Hierarchical Bayesian detection of impulses in Tainter valve machinery systems under uncertainty

Reliable lock operation is crucial for uninterrupted waterway traffic, but failures in fill/empty Tainter valves can hinder lock management. To address this, an in-service lock was instrumented with an array of sensors spanning the motor to the final gear shaft. Unexpected impulses were observed in the jack shaft and sector gear bearing block accelerometer signals during certain valve opening events, coinciding with anomalies in sector gear angular displacement signals. To detect these impulses, a single-channel hierarchical Bayesian framework was employed, utilizing sector gear bearing block acceleration signals. A binary hierarchical Bayesian hypothesis testing approach was developed, assuming Gaussian noise versus Gaussian-distributed signals conditioned on the mean and standard deviation (STD) of the impulses.
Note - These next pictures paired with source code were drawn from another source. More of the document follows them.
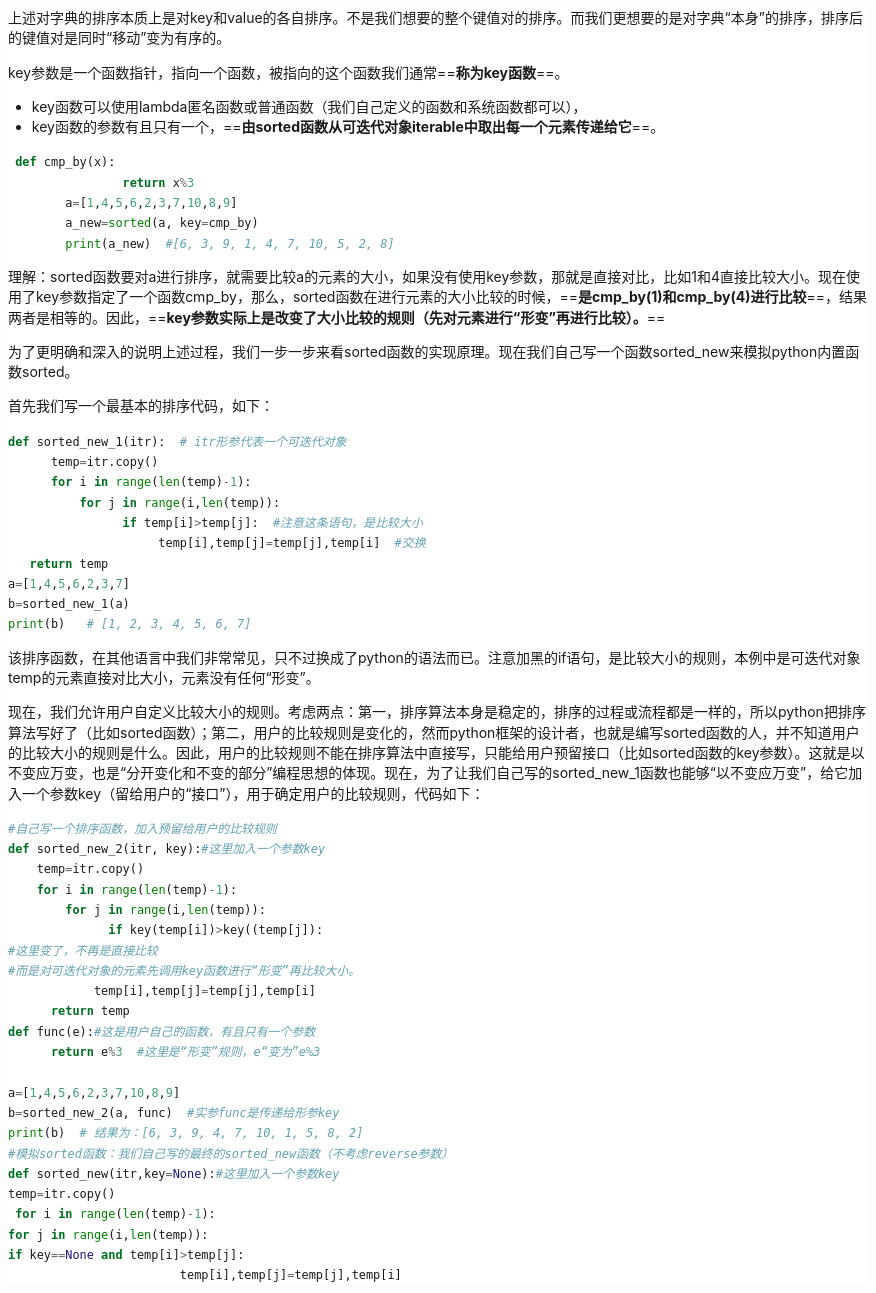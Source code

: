 上述对字典的排序本质上是对key和value的各自排序。不是我们想要的整个键值对的排序。而我们更想要的是对字典“本身”的排序，排序后的键值对是同时“移动”变为有序的。

key参数是一个函数指针，指向一个函数，被指向的这个函数我们通常==**称为key函数**==。

- key函数可以使用lambda匿名函数或普通函数（我们自己定义的函数和系统函数都可以），
- key函数的参数有且只有一个，==**由sorted函数从可迭代对象iterable中取出每一个元素传递给它**==。

```python
 def cmp_by(x):
                return x%3
        a=[1,4,5,6,2,3,7,10,8,9]
        a_new=sorted(a, key=cmp_by)
        print(a_new)  #[6, 3, 9, 1, 4, 7, 10, 5, 2, 8]

```

理解：sorted函数要对a进行排序，就需要比较a的元素的大小，如果没有使用key参数，那就是直接对比，比如1和4直接比较大小。现在使用了key参数指定了一个函数cmp_by，那么，sorted函数在进行元素的大小比较的时候，==**是cmp_by(1)和cmp_by(4)进行比较**==，结果两者是相等的。因此，==**key参数实际上是改变了大小比较的规则（先对元素进行“形变”再进行比较）。**==

 为了更明确和深入的说明上述过程，我们一步一步来看sorted函数的实现原理。现在我们自己写一个函数sorted_new来模拟python内置函数sorted。    

 首先我们写一个最基本的排序代码，如下：

```python
def sorted_new_1(itr):  # itr形参代表一个可迭代对象
      temp=itr.copy()
      for i in range(len(temp)-1):
          for j in range(i,len(temp)):
                if temp[i]>temp[j]:  #注意这条语句，是比较大小
                     temp[i],temp[j]=temp[j],temp[i]  #交换
   return temp
a=[1,4,5,6,2,3,7]
b=sorted_new_1(a)
print(b)   # [1, 2, 3, 4, 5, 6, 7]

```

该排序函数，在其他语言中我们非常常见，只不过换成了python的语法而已。注意加黑的if语句，是比较大小的规则，本例中是可迭代对象temp的元素直接对比大小，元素没有任何“形变”。

现在，我们允许用户自定义比较大小的规则。考虑两点：第一，排序算法本身是稳定的，排序的过程或流程都是一样的，所以python把排序算法写好了（比如sorted函数）；第二，用户的比较规则是变化的，然而python框架的设计者，也就是编写sorted函数的人，并不知道用户的比较大小的规则是什么。因此，用户的比较规则不能在排序算法中直接写，只能给用户预留接口（比如sorted函数的key参数）。这就是以不变应万变，也是“分开变化和不变的部分”编程思想的体现。现在，为了让我们自己写的sorted_new_1函数也能够“以不变应万变”，给它加入一个参数key（留给用户的“接口”），用于确定用户的比较规则，代码如下：

```python
#自己写一个排序函数，加入预留给用户的比较规则
def sorted_new_2(itr, key):#这里加入一个参数key
    temp=itr.copy()
    for i in range(len(temp)-1):
        for j in range(i,len(temp)):
              if key(temp[i])>key((temp[j]):  
#这里变了，不再是直接比较
#而是对可迭代对象的元素先调用key函数进行“形变”再比较大小。
            temp[i],temp[j]=temp[j],temp[i]
      return temp
def func(e):#这是用户自己的函数，有且只有一个参数
      return e%3  #这里是“形变”规则，e“变为”e%3

a=[1,4,5,6,2,3,7,10,8,9]
b=sorted_new_2(a, func)  #实参func是传递给形参key
print(b)  # 结果为：[6, 3, 9, 4, 7, 10, 1, 5, 8, 2]
#模拟sorted函数：我们自己写的最终的sorted_new函数（不考虑reverse参数）
def sorted_new(itr,key=None):#这里加入一个参数key
temp=itr.copy()
 for i in range(len(temp)-1):
for j in range(i,len(temp)):
if key==None and temp[i]>temp[j]:
                        temp[i],temp[j]=temp[j],temp[i]
```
Unlike traditional Bayesian detection methods that pool all datasets/events together or analyze single events/datasets in isolation, this approach captures aleatory and epistemic uncertainties by modeling the impulse signal mean and dispersion as random variables (RVs). The relationships among different detection models (Neyman–Pearson detection, matched filter, Bayesian detection, and hierarchical Bayesian detection) are mathematically demonstrated, showing how they are interconnected. To address signal non-stationarity within events and signal magnitude across multiple events, optimal windowing and signal normalization were applied to ensure statistical reliability and computational efficiency. A local sensitivity analysis was performed to determine the effect of the decision threshold in this binary hypothesis testing to the hyperparameters. The results provide critical insights into the operational health of the Tainter valve system, enabling more reliable diagnostics and predictive maintenance for lock machinery, although the approach could be applied to detecting impulsive signals in any time series application.